We buy stock that is in need of full restoration, part restoration or has been restored already. If we see something that needs to be fully restored and repaired we can specify how we want it finished, so we may want the paint left on and not stripped off. We like the restoration to bring items back to life, but not looking pristine and brand new. So we specify that only reclaimed wood is used along with original hardware such as handles. We ask that where there are gaps between joints that they are left as they are and not filled. Once the piece has been made structually sound our overall our instructions are: ‘wash and wax’. There’s a growing trend amongst sellers in India to repaint and distress furniture to look old. It’s a process we don’t like. If we want blue bathroom cabinets we hunt for them and buy them with their time-worn paintwork.

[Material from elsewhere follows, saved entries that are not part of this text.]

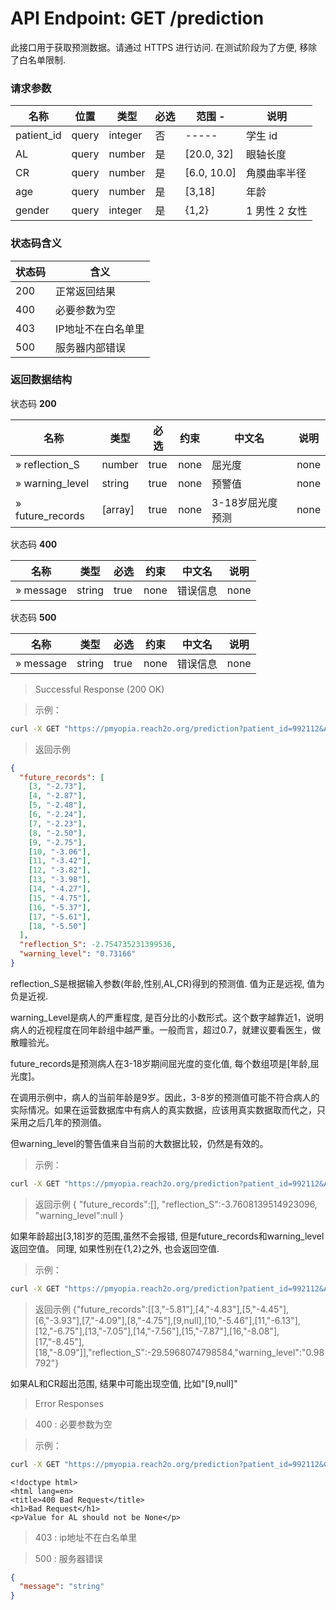 # API Endpoint: GET /prediction

此接口用于获取预测数据。请通过 HTTPS 进行访问.
在测试阶段为了方便, 移除了白名单限制.

### 请求参数

| 名称       | 位置  | 类型    | 必选 | 范围 -| 说明          |
| ---------- | ----- | ------- | ----| -----| ------------- |
| patient_id | query | integer | 否  | -----| 学生 id       |
| AL         | query | number  | 是  |[20.0, 32] | 眼轴长度      |
| CR         | query | number  | 是  | [6.0, 10.0] | 角膜曲率半径  |
| age        | query | number  | 是  |[3,18] | 年龄   |
| gender     | query | integer | 是  |{1,2} | 1 男性 2 女性 |

### 状态码含义

| 状态码 | 含义                 |
| ------ | --------------------|
| 200    | 正常返回结果         |
| 400    | 必要参数为空         |
| 403    | IP地址不在白名单里   |
| 500    | 服务器内部错误       |


### 返回数据结构

状态码 **200**

| 名称             | 类型    | 必选 | 约束 | 中文名 | 说明 |
| ---------------- | ------- | ---- | ---- | ------ | ---- |
| » reflection_S   | number  | true | none | 屈光度    | none |
| » warning_level  | string  | true | none | 预警值    | none |
| » future_records | [array] | true | none | 3-18岁屈光度预测| none |

状态码 **400**

| 名称      | 类型   | 必选 | 约束 | 中文名 | 说明 |
| --------- | ------ | ---- | ---- | ------ | ---- |
| » message | string | true | none | 错误信息   | none |

状态码 **500**

| 名称      | 类型   | 必选 | 约束 | 中文名 | 说明 |
| --------- | ------ | ---- | ---- | ------ | ---- |
| » message | string | true | none |  错误信息 | none |


> Successful Response (200 OK)

> 示例：
```bash
curl -X GET "https://pmyopia.reach2o.org/prediction?patient_id=992112&AL=24.0&CR=7.8&age=9&gender=1"
```

> 返回示例


```json
{
  "future_records": [
    [3, "-2.73"],
    [4, "-2.87"],
    [5, "-2.48"],
    [6, "-2.24"],
    [7, "-2.23"],
    [8, "-2.50"],
    [9, "-2.75"],
    [10, "-3.06"],
    [11, "-3.42"],
    [12, "-3.82"],
    [13, "-3.98"],
    [14, "-4.27"],
    [15, "-4.75"],
    [16, "-5.37"],
    [17, "-5.61"],
    [18, "-5.50"]
  ],
  "reflection_S": -2.754735231399536,
  "warning_level": "0.73166"
}
```

reflection_S是根据输入参数(年龄,性别,AL,CR)得到的预测值. 值为正是远视, 值为负是近视.

warning_Level是病人的严重程度, 是百分比的小数形式。这个数字越靠近1，说明病人的近视程度在同年龄组中越严重。一般而言，超过0.7，就建议要看医生，做散瞳验光。

future_records是预测病人在3-18岁期间屈光度的变化值, 每个数组项是[年龄,屈光度]。

在调用示例中，病人的当前年龄是9岁。因此，3-8岁的预测值可能不符合病人的实际情况。如果在运营数据库中有病人的真实数据，应该用真实数据取而代之，只采用之后几年的预测值。

但warning_level的警告值来自当前的大数据比较，仍然是有效的。


> 示例：
```bash
curl -X GET "https://pmyopia.reach2o.org/prediction?patient_id=992112&AL=24.0&CR=7.8&age=1&gender=1"
```

> 返回示例
{
  "future_records":[],
  "reflection_S":-3.7608139514923096,
  "warning_level":null
}

如果年龄超出[3,18]岁的范围,虽然不会报错, 但是future_records和warning_level返回空值。
同理, 如果性别在{1,2}之外, 也会返回空值.

> 示例：
```bash
curl -X GET "https://pmyopia.reach2o.org/prediction?patient_id=992112&AL=242.0&CR=7.8&age=9&gender=1"
```

> 返回示例
{"future_records":[[3,"-5.81"],[4,"-4.83"],[5,"-4.45"],[6,"-3.93"],[7,"-4.09"],[8,"-4.75"],[9,null],[10,"-5.46"],[11,"-6.13"],[12,"-6.75"],[13,"-7.05"],[14,"-7.56"],[15,"-7.87"],[16,"-8.08"],[17,"-8.45"],[18,"-8.09"]],"reflection_S":-29.5968074798584,"warning_level":"0.98792"}

如果AL和CR超出范围, 结果中可能出现空值, 比如"[9,null]"

> Error Responses

> 400 : 必要参数为空

> 示例：
```bash
curl -X GET "https://pmyopia.reach2o.org/prediction?patient_id=992112&CR=7.8&age=1&gender=1"
```

```
<!doctype html>
<html lang=en>
<title>400 Bad Request</title>        
<h1>Bad Request</h1>
<p>Value for AL should not be None</p>
```

> 403 : ip地址不在白名单里

> 500 : 服务器错误

```json
{
  "message": "string"
}
```
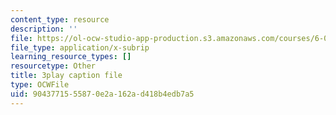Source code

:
 ```yaml
---
content_type: resource
description: ''
file: https://ol-ocw-studio-app-production.s3.amazonaws.com/courses/6-0001-introduction-to-computer-science-and-programming-in-python-fall-2016/9043771555870e2a162ad418b4edb7a5_Y6J8I056Ffw.srt
file_type: application/x-subrip
learning_resource_types: []
resourcetype: Other
title: 3play caption file
type: OCWFile
uid: 90437715-5587-0e2a-162a-d418b4edb7a5
---
```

We usually negotiate the buying price on lots, so 20 similar sized antique teak chests are bought together, which means quicker negotiations and it usually allows us to get a better price. Restoration work begins immediately.
Our adviser arranges their delivery; checks the restoration and repairs have been completed and he carefully packs them into a container, which usually arrives 8 weeks after we buy the furniture. At the end of 3 tiring days and after dozens of cups of chai we have bought enough furniture for 1.5 containers. We then meet up with 2 or 3 of our suppliers for a meal at Jodhpur’s On The Rocks for a few drinks and dinner.
If we visit a vintage furniture seller we have not bought from before we will look carefully at their restoration work. If we buy from them we will be very specific as to how the furniture is to be restored. We don’t hessitate to ask for them to restore a piece for us to examine and inspect. Indian antique furniture sellers will have customers with varying tastes. Although we don’t like re-painted furniture many do and they might not hesitate to slap fresh blue paint over a a wooden chest with old faded blue paint in an attempt to make it look more attractive.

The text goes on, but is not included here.